Originally posted to the ubuntu-devel mailing list (archive).
I thought it was about time that I shared my own merge workflow, as I think it is quite different from most other Ubuntu developers. I'm an advanced git user (even a fanatic, perhaps), and I make extensive use of git's interactive rebase feature. To me, an Ubuntu package merge is just a rebase in git's terminology, and in this case I use git as nothing more than an advanced patchset manager.
I find my workflow allows me to handle arbitrarily complex package merges - something I've not been able to do any other way. And once I've merged a particular package with this workflow once, future merges take me far less time because checking individual broken down diffs is even quicker still.
This workflow may be useful to others, but probably only if you are already very familiar with git's interactive rebase feature. I don't suggest that you try to use this workflow without first being extremely comfortable with this (for example, working with git while not attached to a branch).
On the other hand, if you are very familiar with rebasing in git, then like me you may find this workflow to be the logically obvious way of doing package merges in Ubuntu. I wonder if anybody else feels like this.
In my mind, this write-up may seem complex, but I think this complexity is just a reflection of the reality of what's really going on when one does an Ubuntu package merge. But by using git, the complexity gets moved to the complexity of doing git rebases, and this is something that only needs to be learned once.

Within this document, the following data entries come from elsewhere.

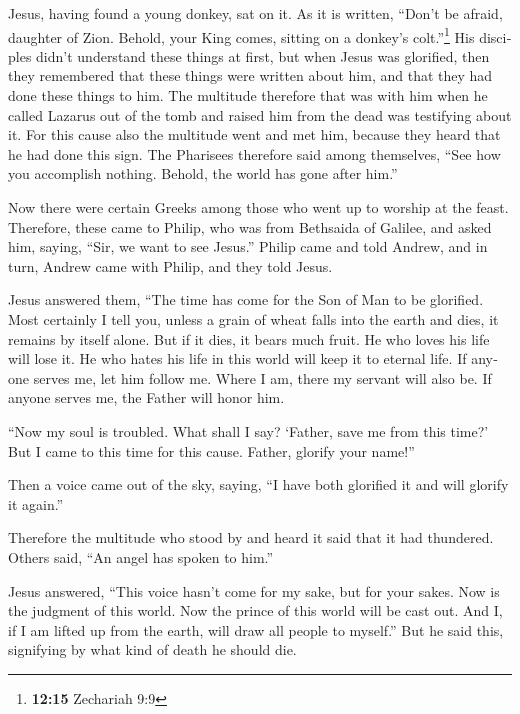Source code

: \begin{paracol}{2}
\begin{otherlanguage}{english}
 Jesus, having found a young donkey, sat on it. As it is
written,  ``Don't be afraid, daughter of Zion. Behold,
your King comes, sitting on a donkey's colt.''\footnote{\textbf{12:15}
  Zechariah 9:9}  His disciples didn't understand these
things at first, but when Jesus was glorified, then they remembered that
these things were written about him, and that they had done these things
to him.  The multitude therefore that was with him when
he called Lazarus out of the tomb and raised him from the dead was
testifying about it.  For this cause also the multitude
went and met him, because they heard that he had done this sign.
 The Pharisees therefore said among themselves, ``See how
you accomplish nothing. Behold, the world has gone after him.''

 Now there were certain Greeks among those who went up to
worship at the feast.  Therefore, these came to Philip,
who was from Bethsaida of Galilee, and asked him, saying, ``Sir, we want
to see Jesus.''  Philip came and told Andrew, and in
turn, Andrew came with Philip, and they told Jesus.

 Jesus answered them, ``The time has come for the Son of
Man to be glorified.  Most certainly I tell you, unless a
grain of wheat falls into the earth and dies, it remains by itself
alone. But if it dies, it bears much fruit.  He who loves
his life will lose it. He who hates his life in this world will keep it
to eternal life.  If anyone serves me, let him follow me.
Where I am, there my servant will also be. If anyone serves me, the
Father will honor him.

 ``Now my soul is troubled. What shall I say? `Father,
save me from this time?' But I came to this time for this cause.
 Father, glorify your name!''

Then a voice came out of the sky, saying, ``I have both glorified it and
will glorify it again.''

 Therefore the multitude who stood by and heard it said
that it had thundered. Others said, ``An angel has spoken to him.''

 Jesus answered, ``This voice hasn't come for my sake,
but for your sakes.  Now is the judgment of this world.
Now the prince of this world will be cast out.  And I, if
I am lifted up from the earth, will draw all people to myself.''
 But he said this, signifying by what kind of death he
should die.


\end{otherlanguage}
\end{paracol}
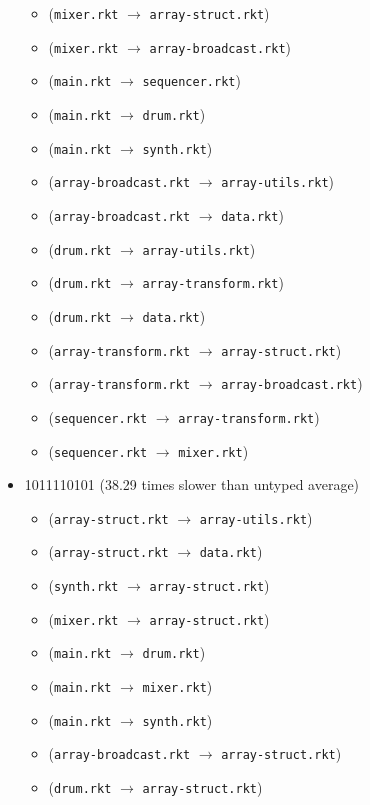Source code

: \documentclass{article}
\newcommand{\mono}[1]{\texttt{#1}}
\begin{document}
\begin{itemize}
\begin{itemize}
  \item (\mono{mixer.rkt} $\rightarrow$ \mono{array-struct.rkt})
  \item (\mono{mixer.rkt} $\rightarrow$ \mono{array-broadcast.rkt})
  \item (\mono{main.rkt} $\rightarrow$ \mono{sequencer.rkt})
  \item (\mono{main.rkt} $\rightarrow$ \mono{drum.rkt})
  \item (\mono{main.rkt} $\rightarrow$ \mono{synth.rkt})
  \item (\mono{array-broadcast.rkt} $\rightarrow$ \mono{array-utils.rkt})
  \item (\mono{array-broadcast.rkt} $\rightarrow$ \mono{data.rkt})
  \item (\mono{drum.rkt} $\rightarrow$ \mono{array-utils.rkt})
  \item (\mono{drum.rkt} $\rightarrow$ \mono{array-transform.rkt})
  \item (\mono{drum.rkt} $\rightarrow$ \mono{data.rkt})
  \item (\mono{array-transform.rkt} $\rightarrow$ \mono{array-struct.rkt})
  \item (\mono{array-transform.rkt} $\rightarrow$ \mono{array-broadcast.rkt})
  \item (\mono{sequencer.rkt} $\rightarrow$ \mono{array-transform.rkt})
  \item (\mono{sequencer.rkt} $\rightarrow$ \mono{mixer.rkt})
  \end{itemize}
\item 1011110101 (38.29 times slower than untyped average)
  \begin{itemize}
  \item (\mono{array-struct.rkt} $\rightarrow$ \mono{array-utils.rkt})
  \item (\mono{array-struct.rkt} $\rightarrow$ \mono{data.rkt})
  \item (\mono{synth.rkt} $\rightarrow$ \mono{array-struct.rkt})
  \item (\mono{mixer.rkt} $\rightarrow$ \mono{array-struct.rkt})
  \item (\mono{main.rkt} $\rightarrow$ \mono{drum.rkt})
  \item (\mono{main.rkt} $\rightarrow$ \mono{mixer.rkt})
  \item (\mono{main.rkt} $\rightarrow$ \mono{synth.rkt})
  \item (\mono{array-broadcast.rkt} $\rightarrow$ \mono{array-struct.rkt})
  \item (\mono{drum.rkt} $\rightarrow$ \mono{array-struct.rkt})

\end{itemize}
\end{itemize}
\end{document}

I'm also interested to know how this fits in with other recent work in using git with Debian packaging. My impression is that it doesn't fit so well, because in Ubuntu we need to deal with all Debian packages, including those not managed in git in Debian. Comments, feedback and criticism are all appreciated.
Considering merges
Merge essentials
Let's first consider what an Ubuntu package merge really is. Existing Ubuntu developers probably want to skip this section.
First, some terminology. For a given package that needs merging, Ubuntu has applied some set of changes from the Debian version it is based on. So we have some Debian version from which Ubuntu diverged (the base version), the latest Debian version, and the current Ubuntu version. The old Ubuntu delta is the diff between the base version and the current Ubuntu version. The new Ubuntu delta will be the diff between the latest Debian version and the newest Ubuntu version that we will upload.

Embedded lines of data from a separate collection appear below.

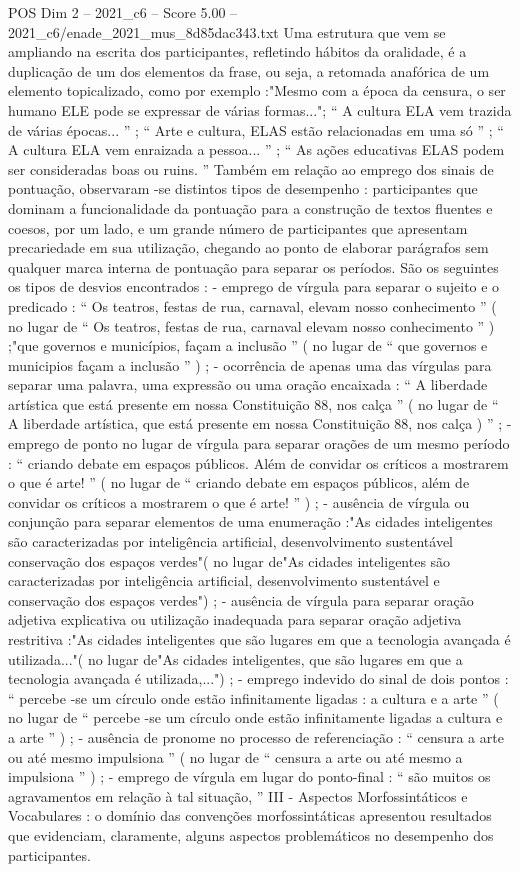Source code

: \begin{textsample}{POS Dim 2 – 2021\_c6 – Score 5.00 – 2021\_c6/enade\_2021\_mus\_8d85dac343.txt}
Uma estrutura que vem se ampliando na escrita dos participantes, refletindo hábitos da oralidade, é a duplicação de um dos elementos da frase, ou seja, a retomada anafórica de um elemento topicalizado, como por exemplo :"Mesmo com a época da censura, o ser humano ELE pode se expressar de várias formas..."; “ A cultura ELA vem trazida de várias épocas... ” ; “ Arte e cultura, ELAS estão relacionadas em uma só ” ; “ A cultura ELA vem enraizada a pessoa... ” ; “ As ações educativas ELAS podem ser consideradas boas ou ruins. ” Também em relação ao emprego dos sinais de pontuação, observaram -se distintos tipos de desempenho : participantes que dominam a funcionalidade da pontuação para a construção de textos fluentes e coesos, por um lado, e um grande número de participantes que apresentam precariedade em sua utilização, chegando ao ponto de elaborar parágrafos sem qualquer marca interna de pontuação para separar os períodos.
São os seguintes os tipos de desvios encontrados : - emprego de vírgula para separar o sujeito e o predicado : “ Os teatros, festas de rua, carnaval, elevam nosso conhecimento ” ( no lugar de “ Os teatros, festas de rua, carnaval elevam nosso conhecimento ” ) ;"que governos e municípios, façam a inclusão ” ( no lugar de “ que governos e municipios façam a inclusão ” ) ; - ocorrência de apenas uma das vírgulas para separar uma palavra, uma expressão ou uma oração encaixada : “ A liberdade artística que está presente em nossa Constituição 88, nos calça ” ( no lugar de “ A liberdade artística, que está presente em nossa Constituição 88, nos calça ) ” ; - emprego de ponto no lugar de vírgula para separar orações de um mesmo período : “ criando debate em espaços públicos.
Além de convidar os críticos a mostrarem o que é arte! ” ( no lugar de “ criando debate em espaços públicos, além de convidar os críticos a mostrarem o que é arte! ” ) ; - ausência de vírgula ou conjunção para separar elementos de uma enumeração :"As cidades inteligentes são caracterizadas por inteligência artificial, desenvolvimento sustentável conservação dos espaços verdes"( no lugar de"As cidades inteligentes são caracterizadas por inteligência artificial, desenvolvimento sustentável e conservação dos espaços verdes") ; - ausência de vírgula para separar oração adjetiva explicativa ou utilização inadequada para separar oração adjetiva restritiva :"As cidades inteligentes que são lugares em que a tecnologia avançada é utilizada..."( no lugar de"As cidades inteligentes, que são lugares em que a tecnologia avançada é utilizada,...") ; - emprego indevido do sinal de dois pontos : “ percebe -se um círculo onde estão infinitamente ligadas : a cultura e a arte ” ( no lugar de “ percebe -se um círculo onde estão infinitamente ligadas a cultura e a arte ” ) ; - ausência de pronome no processo de referenciação : “ censura a arte ou até mesmo impulsiona ” ( no lugar de “ censura a arte ou até mesmo a impulsiona ” ) ; - emprego de vírgula em lugar do ponto-final : “ são muitos os agravamentos em relação à tal situação, ” III - Aspectos Morfossintáticos e Vocabulares : o domínio das convenções morfossintáticas apresentou resultados que evidenciam, claramente, alguns aspectos problemáticos no desempenho dos participantes.

\end{textsample}
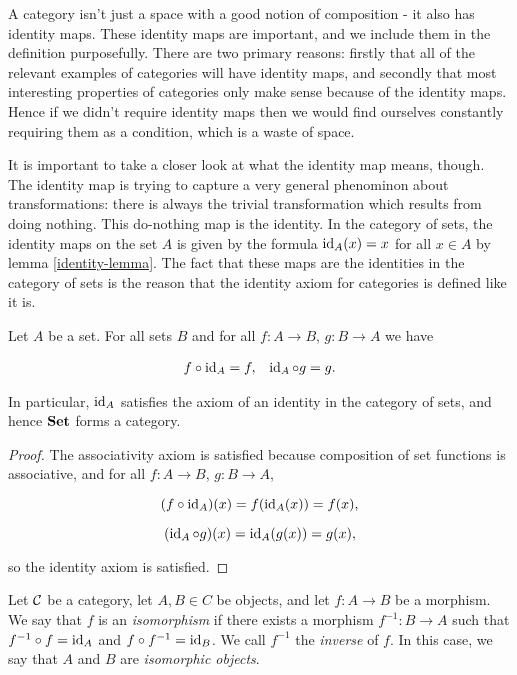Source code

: \begin{rem} A category isn't just a space with a good notion of composition - it also has identity maps. These identity maps are important, and we include them in the definition purposefully. There are two primary reasons: firstly that all of the relevant examples of categories will have identity maps, and secondly that most interesting properties of categories only make sense because of the identity maps. Hence if we didn't require identity maps then we would find ourselves constantly requiring them as a condition, which is a waste of space.

It is important to take a closer look at what the identity map means, though. The identity map is trying to capture a very general phenominon about transformations: there is always the trivial transformation which results from doing nothing. This do-nothing map is the identity. In the category of sets, the identity maps on the set $A$ is given by the formula $\operatorname{id}_A(x)=x$ for all $x\in A$ by lemma \ref{identity-lemma}. The fact that these maps are the identities in the category of sets is the reason that the identity axiom for categories is defined like it is.
\end{rem}

\begin{lem}\label{identity-lemma} Let $A$ be a set. For all sets $B$ and for all $f:A\to B$, $g:B\to A$ we have

\begin{align*}
f\circ \operatorname{id}_{A}=f, && \operatorname{id}_{A}\circ g = g.
\end{align*}

In particular, $\operatorname{id}_A$ satisfies the axiom of an identity in the category of sets, and hence ${\bf Set}$ forms a category.
\end{lem}
\begin{proof} The associativity axiom is satisfied because composition of set functions is associative, and for all $f:A\to B$, $g:B\to A$,

$$(f\circ \operatorname{id}_{A})(x)=f(\operatorname{id}_{A}(x))=f(x),$$

$$(\operatorname{id}_{A}\circ g)(x)=\operatorname{id}_{A}(g(x))=g(x),$$

so the identity axiom is satisfied.
\end{proof}

\begin{defn}[Isomorphism] Let ${\mathcal C}$ be a category, let $A,B\in C$ be objects, and let $f:A\to B$ be a morphism. We say that $f$ is an {\em isomorphism} if there exists a morphism $f^{-1}:B\to A$ such that $f^{-1}\circ f= \operatorname{id}_A$ and $f\circ f^{-1}=\operatorname{id}_B$. We call $f^{-1}$ the {\em inverse} of $f$. In this case, we say that $A$ and $B$ are {\em isomorphic objects}.
\end{defn}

To do a package merge, we must re-apply all of the Ubuntu delta that is still required onto the latest Debian version. On the way, we might find that some changes are no longer required, some changes that have to be modified to work against the latest Debian version, and may perhaps need to introduce new changes.
We expect the result to contain a changelog entry summarising what remains in the Ubuntu delta, what was modified or dropped, and any new changes that were made.
The logical delta
So when doing a package merge, it is essential to understand what exactly logically constituted the previous Ubuntu delta, so that we can identify what changes are no longer required, how we might need to modify some previous changes, and what new changes may be needed.

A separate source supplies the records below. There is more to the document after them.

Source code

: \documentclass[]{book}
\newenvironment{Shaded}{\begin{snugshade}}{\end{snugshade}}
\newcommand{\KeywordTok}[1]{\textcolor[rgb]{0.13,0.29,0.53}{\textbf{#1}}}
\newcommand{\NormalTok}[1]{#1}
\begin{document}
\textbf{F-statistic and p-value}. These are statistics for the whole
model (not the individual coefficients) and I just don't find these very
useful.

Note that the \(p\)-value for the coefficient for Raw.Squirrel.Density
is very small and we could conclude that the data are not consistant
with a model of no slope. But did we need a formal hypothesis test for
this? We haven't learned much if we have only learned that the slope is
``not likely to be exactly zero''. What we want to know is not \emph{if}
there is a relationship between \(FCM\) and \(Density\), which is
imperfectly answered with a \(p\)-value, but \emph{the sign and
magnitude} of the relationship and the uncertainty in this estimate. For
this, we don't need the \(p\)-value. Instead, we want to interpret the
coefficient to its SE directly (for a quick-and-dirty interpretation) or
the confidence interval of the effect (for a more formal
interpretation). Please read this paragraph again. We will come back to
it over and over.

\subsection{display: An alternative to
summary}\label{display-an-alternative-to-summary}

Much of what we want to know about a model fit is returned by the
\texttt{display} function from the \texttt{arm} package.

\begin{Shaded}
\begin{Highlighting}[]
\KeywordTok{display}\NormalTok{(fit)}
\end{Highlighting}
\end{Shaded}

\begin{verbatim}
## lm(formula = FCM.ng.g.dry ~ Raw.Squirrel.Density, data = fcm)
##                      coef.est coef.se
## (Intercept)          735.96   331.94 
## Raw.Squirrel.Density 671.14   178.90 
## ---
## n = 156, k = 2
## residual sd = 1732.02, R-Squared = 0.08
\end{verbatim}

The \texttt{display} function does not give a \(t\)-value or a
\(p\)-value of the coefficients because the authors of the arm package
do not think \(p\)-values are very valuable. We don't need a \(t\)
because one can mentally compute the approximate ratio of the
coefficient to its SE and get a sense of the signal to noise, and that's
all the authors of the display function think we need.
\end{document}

When the Ubuntu delta is relatively trivial, checking all of this by examining the diffs produced by merge-o-matic is normally fine. Even if the delta consists of a few changes, they are easy to identify and understand in a small diff.
But when the delta is larger, I find it far more difficult to follow it all in my head at once, particularly when multiple logical changes apply changes to similar overlapping areas across multiple files. This is, of course, yet another good reason why we should be sending our changes to Debian and keeping our delta small, but in some cases maintaining a large delta is necessary, at least in the short term.
In following my workflow, I have come across a number of merge errors made by multiple Ubuntu developers where the claimed delta in the changelog for a merge did not match the delta itself. This suggests to me that developers are not always checking and understanding the delta as they should.
Applying git
git makes it easy to take a large "squashed" diff and split it into
multiple constituent logical parts. This is what I've been doing here.
Once split like this, I use git rebase
to apply the logical parts back
on to the latest Debian version. This allows me to examine each logical
part of the delta separately, modifying or removing them as required.
When I'm done, it is easy to review each part, and even compare against
the previous version. And I can save the broken down parts for the next
merge.
So broadly, my workflow for packages with complex deltas is:
-
Import the base, latest Debian and all Ubuntu revisions since the base version into a git repository.
-
Break down the Ubuntu revisions into constituent logical parts using
git rebase
. Or if I followed this workflow last time, then I just rungit am
against what I saved previously. One might consider this step to be the opposite of a "squash" operation. "Unsquash", if you like. -
Rebase onto the latest Debian version, dropping any metadata changes (eg.
debian/changelog
changes andupdate-maintainer
) and amending the delta on the way as required. -
Update
debian/changelog
, applyupdate-maintainer
, review, test and upload. -
Run
git format-patch
to save my set of logical changes for next time.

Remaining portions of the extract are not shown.